July 21, 2003

silhouette3.JPG From the desk of Jane Galt:

Some of the sweetest words in the English language

New Heinlein novel.

(Via PeoriaPundit)

Posted by Jane Galt at July 21, 2003 12:25 PM | TrackBack | Technorati inbound links
Comments
Posted by: Tom on July 21, 2003 1:13 PM

Unless it's followed by:

"A sequel to: 'I will fear no evil'"

(After reading that...thing, I could never read another Heinlein.)

Posted by: Frankenstein on July 21, 2003 1:32 PM

Cool. Though I gotta say that really early Heinlein really isn't very good. But hey, it's gotta be better than YA Wheel of Time book.

Posted by: yak on July 21, 2003 1:47 PM

I must be one of the few Heinlein fans who looked "I Will Fear No Evil" ...

Posted by: yak on July 21, 2003 1:48 PM

Oops - that's "liked" ... it must be Monday...

Posted by: Kate on July 21, 2003 2:30 PM

I suspect on an intellectual level the new Heinlein book will be interesting, but I find, like most good-but-not-great writers, Heinlein becomes repetative and a bit preachy. He had a few things to say, he said them well a few times and then he said them again, and again, and again...

Posted by: Chris Pastel on July 21, 2003 8:24 PM

I've been a Heinlein fan since I discovered him in Jr. High School. Stranger in a Strange Land came out while I was in high school, and I read it in hardback several years before it was "discovered." What a great book!

I've got to admit that I like all of Heinlein, although some of the novels were getting pretty strange for awhile until the threads finally got tied together with the fuller explanations of the "world as myth" theme. About 15 years ago I explored some ideas with my son who had to write a paper for high school English and decided to write on Heinlein. He came up with Alexi Panshin's book about Heinlein, and then we extrapolated from Panshin's analysis, which as I recall, went up to Stranger in a Strange Land. So we identified the early themes as gleaned from the juveniles Heinlein wrote, the later more adult themes that he got into after the juveniles, and then the world as myth theme that really started with Number of the Beast and continued on from there. (Although I Will Fear No Evil was referred to in at least one later novel as the brain transplant that didn't work, it still didn't explore the world as myth theme.) I had never analyzed Heinlein that way before, and it was an enjoyable exercise. (And no, I didn't write any of the paper; I just helped by asking my son questions--Socratic method--that stimulated his own creativity.)

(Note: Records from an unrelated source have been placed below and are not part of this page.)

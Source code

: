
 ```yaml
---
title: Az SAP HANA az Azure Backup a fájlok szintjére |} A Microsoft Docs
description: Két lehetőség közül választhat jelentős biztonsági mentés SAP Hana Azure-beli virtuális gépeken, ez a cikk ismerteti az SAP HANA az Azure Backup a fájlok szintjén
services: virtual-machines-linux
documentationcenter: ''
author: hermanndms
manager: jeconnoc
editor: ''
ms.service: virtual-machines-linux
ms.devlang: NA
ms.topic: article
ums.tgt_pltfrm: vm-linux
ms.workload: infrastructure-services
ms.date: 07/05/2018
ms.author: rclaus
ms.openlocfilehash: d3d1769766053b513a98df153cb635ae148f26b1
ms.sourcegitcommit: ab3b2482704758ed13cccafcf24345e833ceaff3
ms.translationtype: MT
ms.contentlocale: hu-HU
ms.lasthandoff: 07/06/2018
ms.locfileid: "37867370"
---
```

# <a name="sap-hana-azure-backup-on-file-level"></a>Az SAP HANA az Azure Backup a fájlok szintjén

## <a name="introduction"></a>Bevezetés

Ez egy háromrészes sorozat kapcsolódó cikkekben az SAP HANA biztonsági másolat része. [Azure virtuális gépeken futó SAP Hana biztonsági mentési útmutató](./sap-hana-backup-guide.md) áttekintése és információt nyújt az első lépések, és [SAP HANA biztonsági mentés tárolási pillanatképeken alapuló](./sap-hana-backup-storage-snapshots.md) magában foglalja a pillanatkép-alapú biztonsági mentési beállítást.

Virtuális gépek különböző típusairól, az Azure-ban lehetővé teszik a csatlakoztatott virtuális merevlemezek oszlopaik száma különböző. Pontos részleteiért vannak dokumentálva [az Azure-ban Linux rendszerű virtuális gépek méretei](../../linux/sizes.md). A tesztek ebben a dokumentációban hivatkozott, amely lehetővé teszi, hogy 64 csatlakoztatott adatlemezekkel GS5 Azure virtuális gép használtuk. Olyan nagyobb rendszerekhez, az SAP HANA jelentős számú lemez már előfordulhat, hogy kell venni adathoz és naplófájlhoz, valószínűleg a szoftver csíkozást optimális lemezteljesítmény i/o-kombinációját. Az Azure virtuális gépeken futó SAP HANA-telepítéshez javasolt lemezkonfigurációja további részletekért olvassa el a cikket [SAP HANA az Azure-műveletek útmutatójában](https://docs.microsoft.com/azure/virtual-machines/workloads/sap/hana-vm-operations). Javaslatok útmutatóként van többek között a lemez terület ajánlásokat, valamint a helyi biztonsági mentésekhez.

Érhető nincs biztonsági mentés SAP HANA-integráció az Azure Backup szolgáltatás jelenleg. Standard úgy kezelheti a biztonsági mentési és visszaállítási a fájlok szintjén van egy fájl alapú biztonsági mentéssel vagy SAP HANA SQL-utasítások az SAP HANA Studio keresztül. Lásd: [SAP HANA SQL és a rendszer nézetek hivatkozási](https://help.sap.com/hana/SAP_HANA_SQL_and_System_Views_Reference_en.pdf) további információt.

My least favorite book used to be Number of the Beast until after later books were published which used (or at least referred to) the world as myth theme, at which time I went back and re-read Number of the Beast, and it made much more sense.

So, I look forward to see what some VERY early Heinlein looks like.

Posted by: Michael Farris on July 22, 2003 1:16 AM


My favorite Heinlein novel is "The Moon is a Harsh Mistress", a lot of his other later stuff was either too long, too preachy, both and too often, just plain icky, especially his enthusiasm for incest .... brrrrrrrrrrr

Posted by: Bill Dennis on July 27, 2003 4:52 AM

Thanks for linking to both my sites.